- Location of Littleport, Iowa
- Coordinates: 42°45′13″N 91°22′8″W﻿ / ﻿42.75361°N 91.36889°W
- Country: United States
- State: Iowa
- County: Clayton

Area
- • Total: 0.35 sq mi (0.9 km^{2})
- • Land: 0.35 sq mi (0.9 km^{2})
- • Water: 0 sq mi (0.0 km^{2})
- Elevation: 712 ft (217 m)

Population (2000)
- • Total: 26
- • Density: 78/sq mi (30.1/km^{2})
- Time zone: UTC-6 (Central (CST))
- • Summer (DST): UTC-5 (CDT)
- ZIP code: 52055
- Area code: 563
- FIPS code: 19-45750
- GNIS feature ID: 0458533

= Littleport, Iowa =

Littleport is an unincorporated community and former city in Clayton County, Iowa, United States. After the Volga River flood of May 16, 1999, much of the town was destroyed and most residents moved away. At the 2000 Census, there were 26 residents. As of the 1960 Census, there had been 119 residents.
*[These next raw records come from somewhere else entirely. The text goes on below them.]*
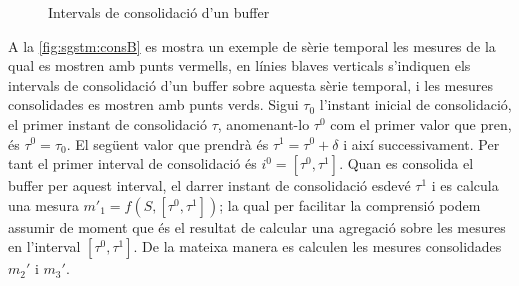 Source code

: \begin{figure}[tp]
  \centering

  \caption{Intervals de consolidació d'un buffer}
  \label{fig:sgstm:consB}
\end{figure}




A la \autoref{fig:sgstm:consB} es mostra un exemple de sèrie temporal
les mesures de la qual es mostren amb punts vermells, en línies blaves
verticals s'indiquen els intervals de consolidació d'un buffer sobre
aquesta sèrie temporal, i les mesures consolidades es mostren amb
punts verds.  Sigui $\tau_0$ l'instant inicial de consolidació, el
primer instant de consolidació $\tau$, anomenant-lo $\tau^0$ com el
primer valor que pren, és $\tau^0=\tau_0$. El següent valor que
prendrà és $\tau^1=\tau^0+\delta$ i així successivament.  Per tant el
primer interval de consolidació és $i^0=[\tau^0,\tau^1]$. Quan es
consolida el buffer per aquest interval, el darrer instant de
consolidació esdevé $\tau^1$ i es calcula una mesura
$m'_1=f(S,[\tau^0,\tau^1])$; la qual per facilitar la comprensió podem
assumir de moment que és el resultat de calcular una agregació sobre
les mesures en l'interval $[\tau^0,\tau^1]$. De la mateixa manera es
calculen les mesures consolidades $m_2'$ i $m_3'$.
There had been 139 people in 1950 and more than 200 people in 1916. The town was laid out in 1857 by Dennis Quigley and platted on May 21, 1860, but remained of little importance until the coming of the railroad in 1874. The town was not officially incorporated until 1907. Around this time, it had three general stores, a bank, blacksmith shop, Catholic church (built in 1909; torn down in 1990), German Lutheran church (damaged by the May 1999 Volga River flood and later moved to higher ground), an independent school district and a creamery. Somewhat later, it also had two taverns. It was officially disincorporated in 2005.

==Demographics==

At the 2000 census, there were 26 people, 13 households and 8 families residing in the city. The population density was 78.0 PD/sqmi. There were 14 housing units at an average density of 42.0 /sqmi. The racial makeup of the city was 100.00% White.
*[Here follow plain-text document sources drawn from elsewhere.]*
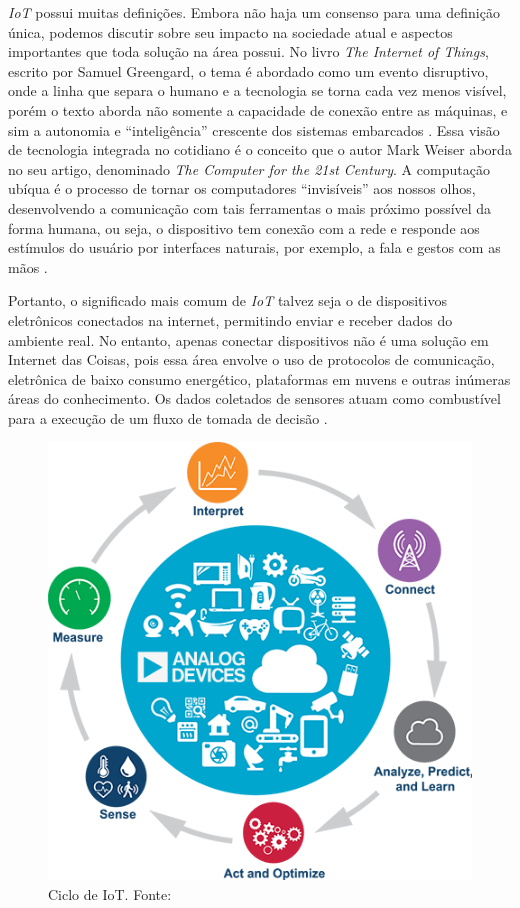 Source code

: \textit{IoT} possui muitas definições. Embora não haja um consenso para uma definição única, podemos discutir sobre seu impacto na sociedade atual e aspectos importantes que toda solução na área possui. No livro \textit{The Internet  of Things}, escrito por 
Samuel Greengard, o tema é abordado como um evento disruptivo, onde a linha que separa o humano e a tecnologia se torna cada vez menos visível, porém o texto aborda não somente a capacidade de conexão entre as máquinas, e sim a autonomia 
e ``inteligência'' crescente dos sistemas embarcados \cite[pp. 17]{book-iot}. Essa visão de tecnologia integrada no cotidiano é o conceito que o autor Mark Weiser aborda no seu artigo, denominado \textit{The Computer for the 21st Century}. A computação ubíqua 
é o processo de tornar os computadores ``invisíveis'' aos nossos olhos, desenvolvendo a comunicação com tais ferramentas o mais próximo possível da forma humana, ou seja, o dispositivo tem conexão com a rede e responde aos estímulos do usuário por 
interfaces naturais, por exemplo, a fala e gestos com as mãos \cite{ubiquitous-computing}.

Portanto, o significado mais comum de \textit{IoT} talvez seja o de dispositivos eletrônicos conectados na internet, permitindo 
enviar e receber dados do ambiente real. No entanto, apenas conectar dispositivos não é uma solução em Internet das Coisas, pois essa 
área envolve o uso de protocolos de comunicação, eletrônica de baixo consumo energético, plataformas em nuvens e outras inúmeras 
áreas do conhecimento. Os dados coletados de sensores atuam como combustível para a execução de um fluxo de tomada de decisão \cite{iot-cycle}. 

\begin{figure}[ht]
    \centering
    \includegraphics[width=.45\textwidth]{img/iot-cycle.png}
    \caption{Ciclo de IoT. Fonte: \cite{iot-cycle}}\label{figIoTCycle}
\end{figure}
There were 13 households, of which 23.1% had children under the age of 18 living with them, 61.5% were married couples living together, 7.7% had a female householder with no husband present, and 30.8% were non-families. 30.8% of all households were made up of individuals, and 15.4% had someone living alone who was 65 years of age or older. The average household size was 2.00 and the average family size was 2.44.
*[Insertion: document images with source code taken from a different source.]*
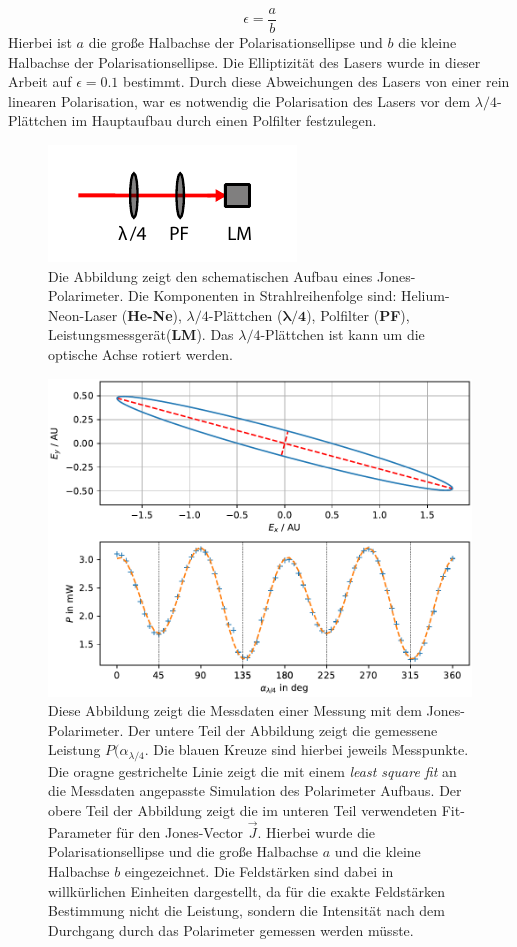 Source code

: \documentclass[titlepage,  ngerman]{article}
\begin{document}
	\begin{equation}
		\epsilon = \dfrac{a}{b}
	\end{equation}
	Hierbei ist $a$ die große Halbachse der Polarisationsellipse und $b$ die kleine Halbachse der Polarisationsellipse. Die Elliptizität des Lasers wurde in dieser Arbeit auf $\epsilon = 0.1 $ bestimmt. Durch diese Abweichungen des Lasers von einer rein linearen Polarisation, war es notwendig die Polarisation des Lasers vor dem $\lambda /4$-Plättchen im Hauptaufbau durch einen Polfilter festzulegen.
	\begin{figure}
		\centering
		\includegraphics[width=0.5\linewidth]{figures/Polarimeter}
		\caption[Jones-Polarimeter]{Die Abbildung zeigt den schematischen Aufbau eines Jones-Polarimeter. Die Komponenten in Strahlreihenfolge sind: Helium-Neon-Laser (\textbf{He-Ne}), $\lambda/4$-Plättchen ($\boldsymbol{\lambda / 4}$), Polfilter (\textbf{PF}), Leistungsmessgerät(\textbf{LM}). Das $\lambda/4$-Plättchen ist kann um die optische Achse rotiert werden.}
		\label{fig:polarimeter}
	\end{figure}
	\begin{figure}
		\centering
		\includegraphics[width=0.7\linewidth]{figures/graph_polarimeter}
		\caption[Polarimeter Simulation]{Diese Abbildung zeigt die Messdaten einer Messung mit dem Jones-Polarimeter. Der untere Teil der Abbildung zeigt die gemessene Leistung $P(\alpha_{\lambda /4}$. Die blauen Kreuze sind hierbei jeweils Messpunkte. Die oragne gestrichelte Linie zeigt die mit einem \textit{least square fit} an die Messdaten angepasste Simulation des Polarimeter Aufbaus. Der obere Teil der Abbildung zeigt die im unteren Teil verwendeten Fit-Parameter für den Jones-Vector $\vec{J}$. Hierbei wurde die Polarisationsellipse und die große Halbachse $a$ und die kleine Halbachse $b$ eingezeichnet. Die Feldstärken sind dabei in willkürlichen Einheiten dargestellt, da für die exakte Feldstärken Bestimmung nicht die Leistung, sondern die Intensität nach dem Durchgang durch das Polarimeter gemessen werden müsste.}
		\label{fig:graphpolarimeter}
	\end{figure}
\end{document}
15.4% of the populace were under the age of 18, 15.4% from 25 to 44, 26.9% from 45 to 64, and 42.3% who were 65 years of age or older. The median age was 54 years. For every 100 females, there were 85.7 males. For every 100 females age 18 and over, there were 83.3 males.

The median household income was $23,125, and the median family income was $46,250. Males had a median income of $51,250 versus $13,750 for females. The per capita income for the city was $16,237. There were no families and 15.8% of the population living below the poverty line, including no under eighteens and 20.0% of those over 64.

Historical population
| Census | Pop. | Note | %± |
| 1910 | 166 |  | — |
| 1920 | 191 |  | 15.1% |
| 1930 | 203 |  | 6.3% |
| 1940 | 170 |  | −16.3% |
| 1950 | 139 |  | −18.2% |
| 1960 | 119 |  | −14.4% |
| 1970 | 97 |  | −18.5% |
| 1980 | 106 |  | 9.3% |
| 1990 | 88 |  | −17.0% |
| 2000 | 26 |  | −70.5% |
U.S. Decennial Census

==Education==
Central Community School District of Elkader operates public schools serving the community.